#### TASK REQUIREMENTS:
Every line below that holds the word "priority" must be listed.

#### EXTRACTED RECORDS:

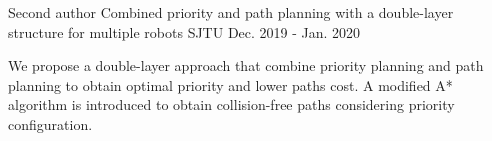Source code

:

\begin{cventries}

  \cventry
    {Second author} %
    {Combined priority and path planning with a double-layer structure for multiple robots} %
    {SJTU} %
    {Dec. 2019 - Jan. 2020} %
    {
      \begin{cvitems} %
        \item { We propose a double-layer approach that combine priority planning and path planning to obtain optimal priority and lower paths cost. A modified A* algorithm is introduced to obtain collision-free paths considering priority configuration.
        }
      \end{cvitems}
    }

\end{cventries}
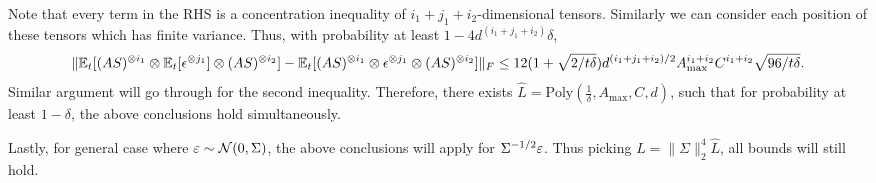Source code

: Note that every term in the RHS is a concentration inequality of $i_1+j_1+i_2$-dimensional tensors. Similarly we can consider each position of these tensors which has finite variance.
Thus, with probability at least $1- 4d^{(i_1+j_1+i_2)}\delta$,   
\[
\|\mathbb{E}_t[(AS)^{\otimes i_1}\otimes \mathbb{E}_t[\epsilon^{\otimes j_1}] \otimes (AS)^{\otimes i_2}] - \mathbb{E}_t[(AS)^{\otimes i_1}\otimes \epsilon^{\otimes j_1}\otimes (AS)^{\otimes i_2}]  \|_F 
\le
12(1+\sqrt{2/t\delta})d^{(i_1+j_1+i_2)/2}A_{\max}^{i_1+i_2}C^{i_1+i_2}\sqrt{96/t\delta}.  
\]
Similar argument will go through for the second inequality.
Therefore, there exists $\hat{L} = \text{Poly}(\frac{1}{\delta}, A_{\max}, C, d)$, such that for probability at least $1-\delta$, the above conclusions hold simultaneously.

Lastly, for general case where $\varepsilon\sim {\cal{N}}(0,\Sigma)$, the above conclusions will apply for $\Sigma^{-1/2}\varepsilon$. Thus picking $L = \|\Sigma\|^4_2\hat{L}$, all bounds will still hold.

---

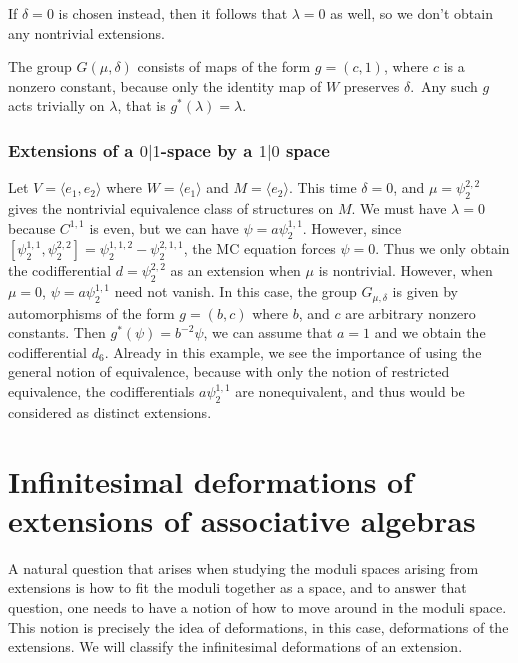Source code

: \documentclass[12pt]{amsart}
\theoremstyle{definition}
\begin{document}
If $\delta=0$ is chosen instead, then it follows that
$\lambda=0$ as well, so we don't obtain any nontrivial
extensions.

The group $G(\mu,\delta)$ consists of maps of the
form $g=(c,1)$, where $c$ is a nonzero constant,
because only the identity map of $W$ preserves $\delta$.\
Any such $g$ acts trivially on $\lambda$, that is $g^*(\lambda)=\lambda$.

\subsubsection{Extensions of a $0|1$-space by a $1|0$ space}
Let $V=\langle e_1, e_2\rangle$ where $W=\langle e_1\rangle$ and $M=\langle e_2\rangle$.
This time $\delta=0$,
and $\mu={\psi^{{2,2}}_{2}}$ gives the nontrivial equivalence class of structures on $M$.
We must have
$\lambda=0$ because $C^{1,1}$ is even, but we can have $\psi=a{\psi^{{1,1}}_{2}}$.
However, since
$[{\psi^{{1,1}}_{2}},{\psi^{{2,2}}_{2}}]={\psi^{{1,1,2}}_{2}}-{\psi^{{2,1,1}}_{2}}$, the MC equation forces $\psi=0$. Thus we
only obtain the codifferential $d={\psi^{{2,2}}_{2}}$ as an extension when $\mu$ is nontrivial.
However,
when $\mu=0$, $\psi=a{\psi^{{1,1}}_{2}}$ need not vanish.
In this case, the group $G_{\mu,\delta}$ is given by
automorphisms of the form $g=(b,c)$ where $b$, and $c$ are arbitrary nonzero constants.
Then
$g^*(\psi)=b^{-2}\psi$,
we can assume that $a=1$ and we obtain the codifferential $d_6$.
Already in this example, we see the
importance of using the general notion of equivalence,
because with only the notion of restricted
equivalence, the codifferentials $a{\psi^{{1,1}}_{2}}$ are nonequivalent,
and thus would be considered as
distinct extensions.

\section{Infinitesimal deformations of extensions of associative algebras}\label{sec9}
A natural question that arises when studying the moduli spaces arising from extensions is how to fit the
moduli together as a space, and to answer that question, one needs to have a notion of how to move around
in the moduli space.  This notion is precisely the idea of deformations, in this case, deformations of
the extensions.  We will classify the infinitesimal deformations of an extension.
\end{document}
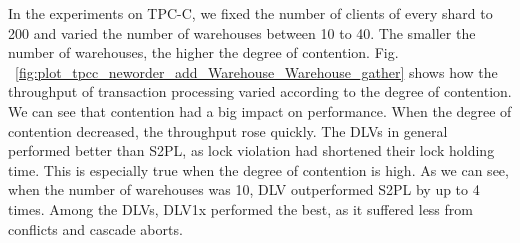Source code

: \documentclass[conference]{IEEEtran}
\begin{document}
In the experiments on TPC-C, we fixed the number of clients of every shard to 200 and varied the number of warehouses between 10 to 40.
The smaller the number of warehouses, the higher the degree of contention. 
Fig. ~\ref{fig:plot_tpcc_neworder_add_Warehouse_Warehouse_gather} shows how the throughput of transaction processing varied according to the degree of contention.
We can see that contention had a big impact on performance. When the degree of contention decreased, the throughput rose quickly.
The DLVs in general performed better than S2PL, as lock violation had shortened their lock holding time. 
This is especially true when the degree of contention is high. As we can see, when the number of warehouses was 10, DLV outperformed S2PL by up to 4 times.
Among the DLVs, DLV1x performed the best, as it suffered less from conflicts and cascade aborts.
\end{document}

==

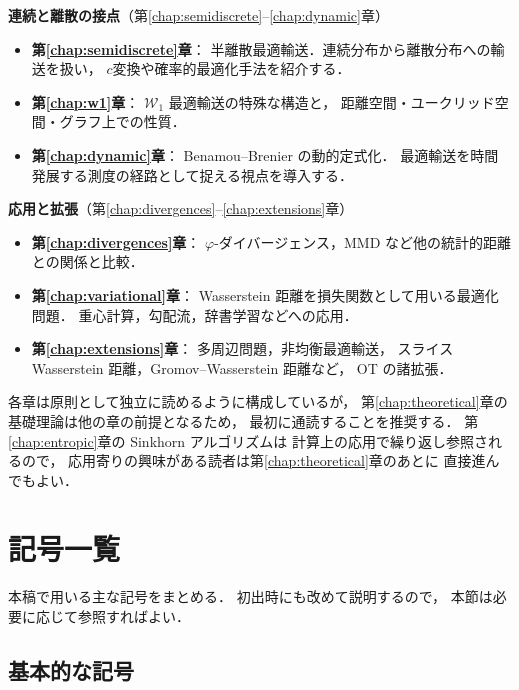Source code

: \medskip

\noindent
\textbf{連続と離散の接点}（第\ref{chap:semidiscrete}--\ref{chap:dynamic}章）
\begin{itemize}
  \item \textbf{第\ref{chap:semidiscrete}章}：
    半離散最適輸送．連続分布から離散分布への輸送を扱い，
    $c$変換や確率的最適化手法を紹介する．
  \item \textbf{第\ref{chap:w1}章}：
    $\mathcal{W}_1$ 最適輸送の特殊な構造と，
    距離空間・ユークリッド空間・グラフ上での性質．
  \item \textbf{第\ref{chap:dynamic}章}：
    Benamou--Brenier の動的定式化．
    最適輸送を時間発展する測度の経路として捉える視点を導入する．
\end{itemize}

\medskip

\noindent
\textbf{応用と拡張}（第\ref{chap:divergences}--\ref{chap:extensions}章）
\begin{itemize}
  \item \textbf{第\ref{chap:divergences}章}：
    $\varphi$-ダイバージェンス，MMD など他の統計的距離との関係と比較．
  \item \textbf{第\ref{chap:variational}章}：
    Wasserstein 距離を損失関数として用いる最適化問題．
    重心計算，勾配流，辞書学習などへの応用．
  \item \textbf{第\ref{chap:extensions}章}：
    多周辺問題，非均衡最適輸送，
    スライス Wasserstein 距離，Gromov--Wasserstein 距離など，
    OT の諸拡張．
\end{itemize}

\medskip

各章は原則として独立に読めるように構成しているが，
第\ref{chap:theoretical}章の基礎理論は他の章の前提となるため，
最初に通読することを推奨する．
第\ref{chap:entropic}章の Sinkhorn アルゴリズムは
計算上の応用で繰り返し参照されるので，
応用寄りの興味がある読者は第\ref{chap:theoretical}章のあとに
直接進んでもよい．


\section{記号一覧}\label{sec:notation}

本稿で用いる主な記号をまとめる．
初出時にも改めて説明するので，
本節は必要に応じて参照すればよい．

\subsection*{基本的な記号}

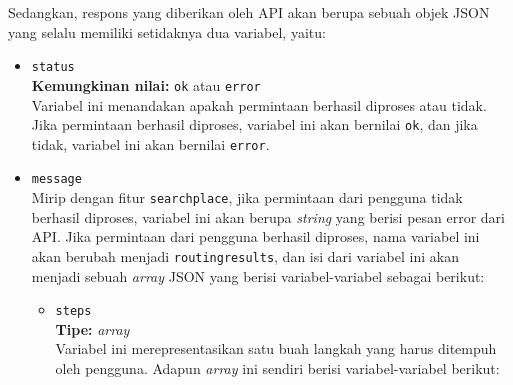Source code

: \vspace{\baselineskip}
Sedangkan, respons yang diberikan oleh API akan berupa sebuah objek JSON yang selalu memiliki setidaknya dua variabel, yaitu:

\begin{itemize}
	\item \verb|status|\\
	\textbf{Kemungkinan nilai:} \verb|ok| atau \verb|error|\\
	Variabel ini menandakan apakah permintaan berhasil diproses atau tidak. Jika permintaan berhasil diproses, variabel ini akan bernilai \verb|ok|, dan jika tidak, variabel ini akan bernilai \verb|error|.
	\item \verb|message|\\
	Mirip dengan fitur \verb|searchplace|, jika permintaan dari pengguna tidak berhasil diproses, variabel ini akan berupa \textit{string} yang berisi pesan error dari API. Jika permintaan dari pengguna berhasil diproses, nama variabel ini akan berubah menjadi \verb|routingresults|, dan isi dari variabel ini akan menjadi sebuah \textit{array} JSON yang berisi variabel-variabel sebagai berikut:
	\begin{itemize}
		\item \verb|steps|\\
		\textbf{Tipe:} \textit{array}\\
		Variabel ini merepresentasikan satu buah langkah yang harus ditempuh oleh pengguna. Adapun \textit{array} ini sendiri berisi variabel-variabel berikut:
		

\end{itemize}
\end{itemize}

#### ANSWER TO THE PROBLEM:
    {Combined priority and path planning with a double-layer structure for multiple robots} %
        \item { We propose a double-layer approach that combine priority planning and path planning to obtain optimal priority and lower paths cost. A modified A* algorithm is introduced to obtain collision-free paths considering priority configuration.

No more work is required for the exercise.